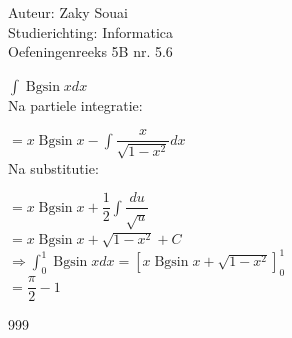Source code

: \documentclass[a4paper]{article}
\newcommand{\Bgsin}{\operatorname{Bgsin}}
\begin{document}
  
\noindent \large Auteur: Zaky Souai \\
\noindent \large Studierichting:  Informatica\\
\noindent \large Oefeningenreeks 5B nr. 5.6\\

\bigskip

\normalsize

$\displaystyle \int \Bgsin x dx$ \\

Na partiele integratie:

$= x \Bgsin x - \displaystyle \int \dfrac{x}{\sqrt{1 - x^2}} dx$ \\

Na substitutie:

$= x \Bgsin x + \dfrac{1}{2} \displaystyle \int \dfrac{du}{\sqrt{u}}$ \\

$= x \Bgsin x + \sqrt{1 - x^2} + C$ \\

$\Rightarrow \displaystyle \int_0^{1} \Bgsin x  dx = \left[x \Bgsin x + \sqrt{1 - x^2} \right]_0^1$ \\

$= \dfrac{\pi}{2} - 1$ \\

\begin{thebibliography}{999}
\end{thebibliography}
\end{document}

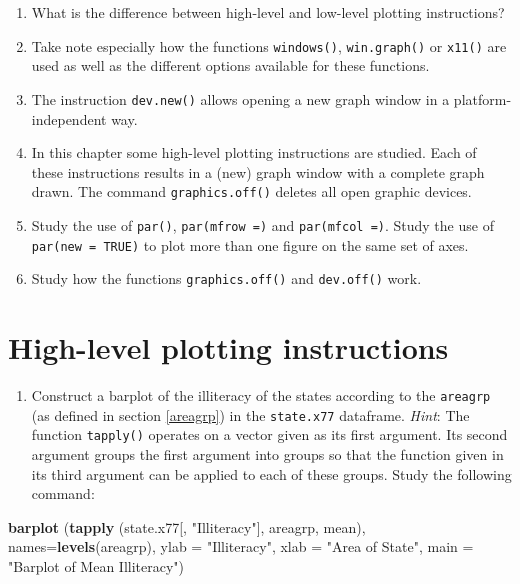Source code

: \documentclass[
]{book}
\newenvironment{Shaded}{\begin{snugshade}}{\end{snugshade}}
\newcommand{\AttributeTok}[1]{\textcolor[rgb]{0.13,0.29,0.53}{#1}}
\newcommand{\FunctionTok}[1]{\textcolor[rgb]{0.13,0.29,0.53}{\textbf{#1}}}
\newcommand{\NormalTok}[1]{#1}
\newcommand{\StringTok}[1]{\textcolor[rgb]{0.31,0.60,0.02}{#1}}
\providecommand{\tightlist}{%
  \setlength{\itemsep}{0pt}\setlength{\parskip}{0pt}}
\begin{document}
\begin{enumerate}
\def\labelenumi{(\alph{enumi})}
\item
  What is the difference between high-level and low-level plotting instructions?
\item
  Take note especially how the functions \texttt{windows()}, \texttt{win.graph()} or \texttt{x11()} are used as well as the different options available for these functions.
\item
  The instruction \texttt{dev.new()} allows opening a new graph window in a platform-independent way.
\item
  In this chapter some high-level plotting instructions are studied. Each of these instructions results in a (new) graph window with a complete graph drawn. The command \texttt{graphics.off()} deletes all open graphic devices.
\item
  Study the use of \texttt{par()}, \texttt{par(mfrow\ =)} and \texttt{par(mfcol\ =)}. Study the use of \texttt{par(new\ =\ TRUE)} to plot more than one figure on the same set of axes.
\item
  Study how the functions \texttt{graphics.off()} and \texttt{dev.off()} work.
\end{enumerate}

\section{High-level plotting instructions}\label{highLevelPlotting}

\begin{enumerate}
\def\labelenumi{(\alph{enumi})}
\tightlist
\item
  Construct a barplot of the illiteracy of the states according to the \texttt{areagrp} (as defined in section \ref{areagrp}) in the \texttt{state.x77} dataframe. \emph{Hint}: The function \texttt{tapply()} operates on a vector given as its first argument. Its second argument groups the first argument into groups so that the function given in its third argument can be applied to each of these groups. Study the following command:
\end{enumerate}

\begin{Shaded}
\begin{Highlighting}[]
\FunctionTok{barplot}\NormalTok{ (}\FunctionTok{tapply}\NormalTok{ (state.x77[, }\StringTok{"Illiteracy"}\NormalTok{], areagrp, mean), }
         \AttributeTok{names=}\FunctionTok{levels}\NormalTok{(areagrp), }\AttributeTok{ylab =} \StringTok{"Illiteracy"}\NormalTok{, }\AttributeTok{xlab =} \StringTok{"Area of State"}\NormalTok{, }
         \AttributeTok{main =} \StringTok{"Barplot of Mean Illiteracy"}\NormalTok{)}
\end{Highlighting}
\end{Shaded}
\end{document}

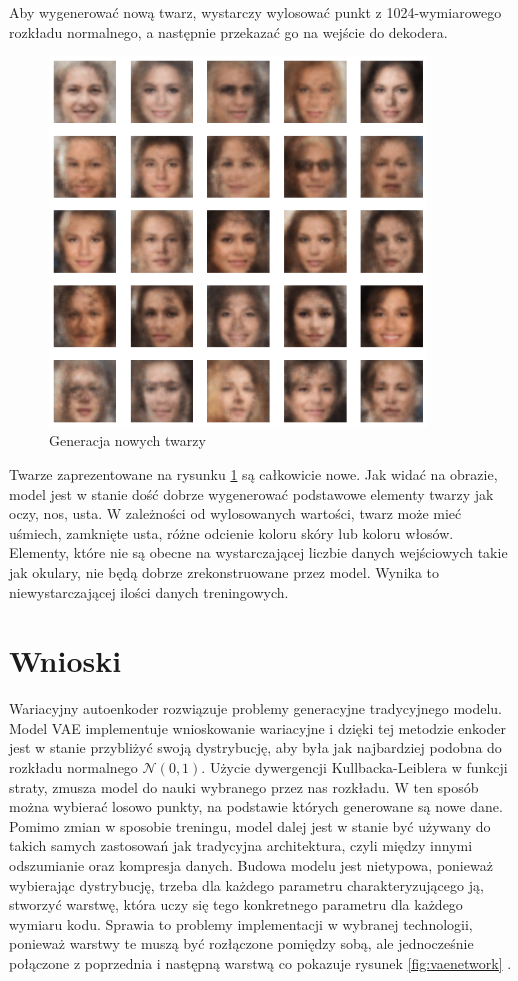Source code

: \documentclass[a4paper,12pt,oneside]{book} %
\begin{document}
Aby wygenerować nową twarz, wystarczy wylosować punkt z 1024-wymiarowego rozkładu normalnego, a następnie przekazać go na wejście do dekodera.
\begin{figure}[h!]
	\centering\includegraphics[width=10cm]{generatedfaces.png}
	\caption{Generacja nowych twarzy}
	\label{fig:facegenvae}
\end{figure}

Twarze zaprezentowane na rysunku \ref{fig:facegenvae} są całkowicie nowe. Jak widać na obrazie, model jest w stanie dość dobrze wygenerować podstawowe elementy twarzy jak oczy, nos, usta. W zależności od wylosowanych wartości, twarz może mieć uśmiech, zamknięte usta, różne odcienie koloru skóry lub koloru włosów. Elementy, które nie są obecne na wystarczającej liczbie danych wejściowych takie jak okulary, nie będą dobrze zrekonstruowane przez model. Wynika to niewystarczającej ilości danych treningowych.


\newpage
\section{Wnioski}
Wariacyjny autoenkoder rozwiązuje problemy generacyjne tradycyjnego modelu. Model VAE implementuje wnioskowanie wariacyjne i dzięki tej metodzie enkoder jest w stanie przybliżyć swoją dystrybucję, aby była jak najbardziej podobna do rozkładu normalnego $\mathcal{N}(0, 1)$. Użycie dywergencji Kullbacka-Leiblera w funkcji straty, zmusza model do nauki wybranego przez nas rozkładu. W ten sposób można wybierać losowo punkty, na podstawie których generowane są nowe dane. Pomimo zmian w sposobie treningu, model dalej jest w stanie być używany do takich samych zastosowań jak tradycyjna architektura, czyli między innymi odszumianie oraz kompresja danych. Budowa modelu jest nietypowa, ponieważ wybierając dystrybucję, trzeba dla każdego parametru charakteryzującego ją, stworzyć warstwę, która uczy się tego konkretnego parametru dla każdego wymiaru kodu. Sprawia to problemy implementacji w wybranej technologii, ponieważ warstwy te muszą być rozłączone pomiędzy sobą, ale jednocześnie połączone z poprzednia i następną warstwą co pokazuje rysunek \ref{fig:vaenetwork} \cite{tikzvae}. 
\end{document}
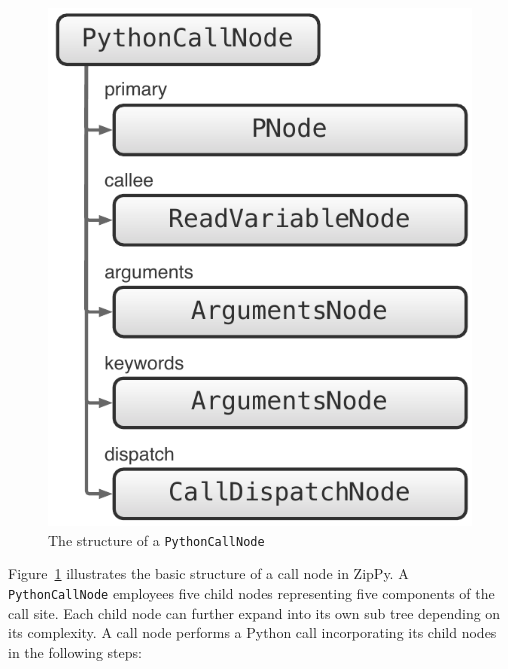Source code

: \begin{figure}
\centering
\includegraphics[scale=.5]{figures/ch5-python-call-node-basic}
\caption{The structure of a \texttt{PythonCallNode}}
\label{fig:ch5-python-call-node-basic}
\end{figure}

Figure~\ref{fig:ch5-python-call-node-basic} illustrates the basic structure of a call node in ZipPy.
A \texttt{PythonCallNode} employees five child nodes representing five components of the call site.
Each child node can further expand into its own sub tree depending on its complexity.
A call node performs a Python call incorporating its child nodes in the following steps:

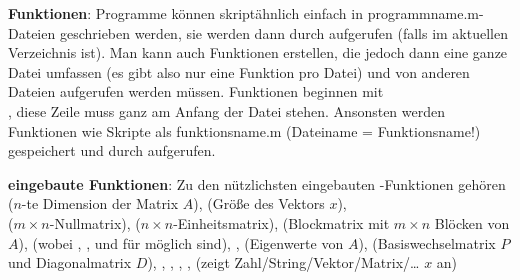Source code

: \textbf{Funktionen}:
Programme können skriptähnlich einfach in programmname.m-Dateien geschrieben
werden, sie werden dann durch  aufgerufen (falls \matlab{} im
aktuellen Verzeichnis ist).
Man kann auch Funktionen erstellen, die jedoch dann eine ganze Datei umfassen
(es gibt also nur eine Funktion pro Datei) und von anderen Dateien aufgerufen
werden müssen.
Funktionen beginnen mit  \\
, diese Zeile muss ganz am Anfang
der Datei stehen.
Ansonsten werden Funktionen wie Skripte als funktionsname.m
(Dateiname = Funktionsname!) gespeichert und durch
 aufgerufen.

\textbf{eingebaute Funktionen}:
Zu den nützlichsten eingebauten \matlab{}-Funktionen gehören \\
 ($n$-te Dimension der Matrix $A$),
 (Größe des Vektors $x$), \\
 ($m \times n$-Nullmatrix),
 ($n \times n$-Einheitsmatrix),
 (Blockmatrix mit $m \times n$ Blöcken von $A$),
 (wobei , ,  und 
für  möglich sind),
,
 (Eigenwerte von $A$),
 (Basiswechselmatrix $P$ und Diagonalmatrix $D$),
,
, ,
,
 (zeigt Zahl/String/Vektor/Matrix/\ldots{} $x$ an)

\pagebreak
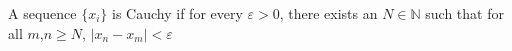 \documentclass[preview]{standalone}
\begin{document}
\begin{center}
A sequence $\{x_i\}$ is Cauchy if for every $\varepsilon > 0$, there exists an $N$$\in \mathbb{N}$ such that for all $m$,$n$$\geq N$, $\left| x_n - x_m \right| < \varepsilon$
\end{center}
\end{document}
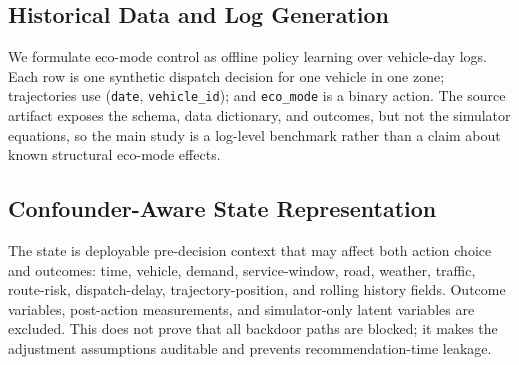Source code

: \documentclass[a4paper,conference]{IEEEtran}
\begin{document}
\subsection{Historical Data and Log Generation}
We formulate eco-mode control as offline policy learning over vehicle-day logs. Each row is one synthetic dispatch decision for one vehicle in one zone; trajectories use (\texttt{date}, \texttt{vehicle\_id}); and \texttt{eco\_mode} is a binary action. The source artifact exposes the schema, data dictionary, and outcomes, but not the simulator equations, so the main study is a log-level benchmark rather than a claim about known structural eco-mode effects.

\subsection{Confounder-Aware State Representation}
The state is deployable pre-decision context that may affect both action choice and outcomes: time, vehicle, demand, service-window, road, weather, traffic, route-risk, dispatch-delay, trajectory-position, and rolling history fields. Outcome variables, post-action measurements, and simulator-only latent variables are excluded. This does not prove that all backdoor paths are blocked; it makes the adjustment assumptions auditable and prevents recommendation-time leakage.
\end{document}
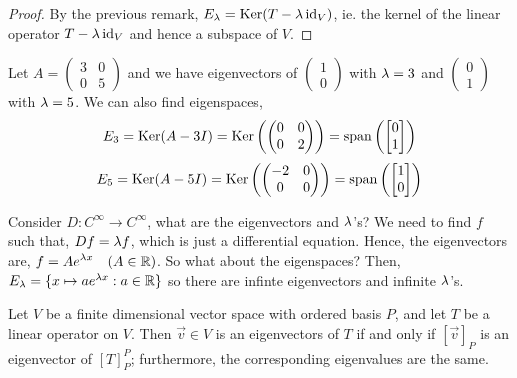 \documentclass{article}
\begin{document}
\begin{proof}
  By the previous remark, $E_\lambda = \operatorname{Ker} (T - \lambda\operatorname{id}_V)$, ie. the kernel of the linear operator $T - \lambda\operatorname{id}_V$ and hence a subspace of $V$.
\end{proof}

\begin{eg}
  Let $\displaystyle{A = \begin{pmatrix}
    3 & 0 \\ 0 & 5
  \end{pmatrix}}$ and we have eigenvectors of $\displaystyle{\begin{pmatrix}
    1 \\ 0
  \end{pmatrix}}$ with $\lambda = 3$ and $\displaystyle{\begin{pmatrix}
    0 \\ 1
  \end{pmatrix}}$ with $\lambda = 5$. We can also find eigenspaces,
  $$ E_3 = \operatorname{Ker} (A - 3I) = \operatorname{Ker} \left( \begin{pmatrix}
    0 & 0 \\ 0 & 2
  \end{pmatrix} \right) = \operatorname{span} \left( \begin{bmatrix}
    0 \\ 1
  \end{bmatrix} \right)$$
  $$ E_5 = \operatorname{Ker} (A - 5I) = \operatorname{Ker} \left( \begin{pmatrix}
    -2 & 0 \\ 0 & 0
  \end{pmatrix} \right) = \operatorname{span} \left( \begin{bmatrix}
    1 \\ 0
  \end{bmatrix} \right)$$
\end{eg}

Consider $D : C^\infty \to C^\infty$, what are the eigenvectors and $\lambda$'s? We need to find $f$ such that, $Df = \lambda f$, which is just a differential equation. Hence, the eigenvectors are, $\displaystyle{f = Ae^{\lambda x}} \quad (A \in \mathbb{R})$. So what about the eigenspaces? Then, $E_\lambda = \{ x \mapsto ae^{\lambda x} : a \in \mathbb{R} \}$ so there are infinte eigenvectors and infinite $\lambda$'s.

\begin{nthm}
  Let $V$ be a finite dimensional vector space with ordered basis $P$, and let $T$ be a linear operator on $V$. Then $\vec v \in V$ is an eigenvectors of $T$ if and only if $[\vec v]_P$ is an eigenvector of $[T]_P^P$; furthermore, the corresponding eigenvalues are the same.
\end{nthm}
\end{document}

- - -

## TASK DETAILS
From the data above, output only the lines between the line containing "aktuellen Verzeichnis ist)." and the line containing "aufgerufen.", inclusive, exactly as written.

## TASK RESULT
aktuellen Verzeichnis ist).
Man kann auch Funktionen erstellen, die jedoch dann eine ganze Datei umfassen
(es gibt also nur eine Funktion pro Datei) und von anderen Dateien aufgerufen
werden müssen.
Funktionen beginnen mit  \\
, diese Zeile muss ganz am Anfang
der Datei stehen.
Ansonsten werden Funktionen wie Skripte als funktionsname.m
(Dateiname = Funktionsname!) gespeichert und durch
 aufgerufen.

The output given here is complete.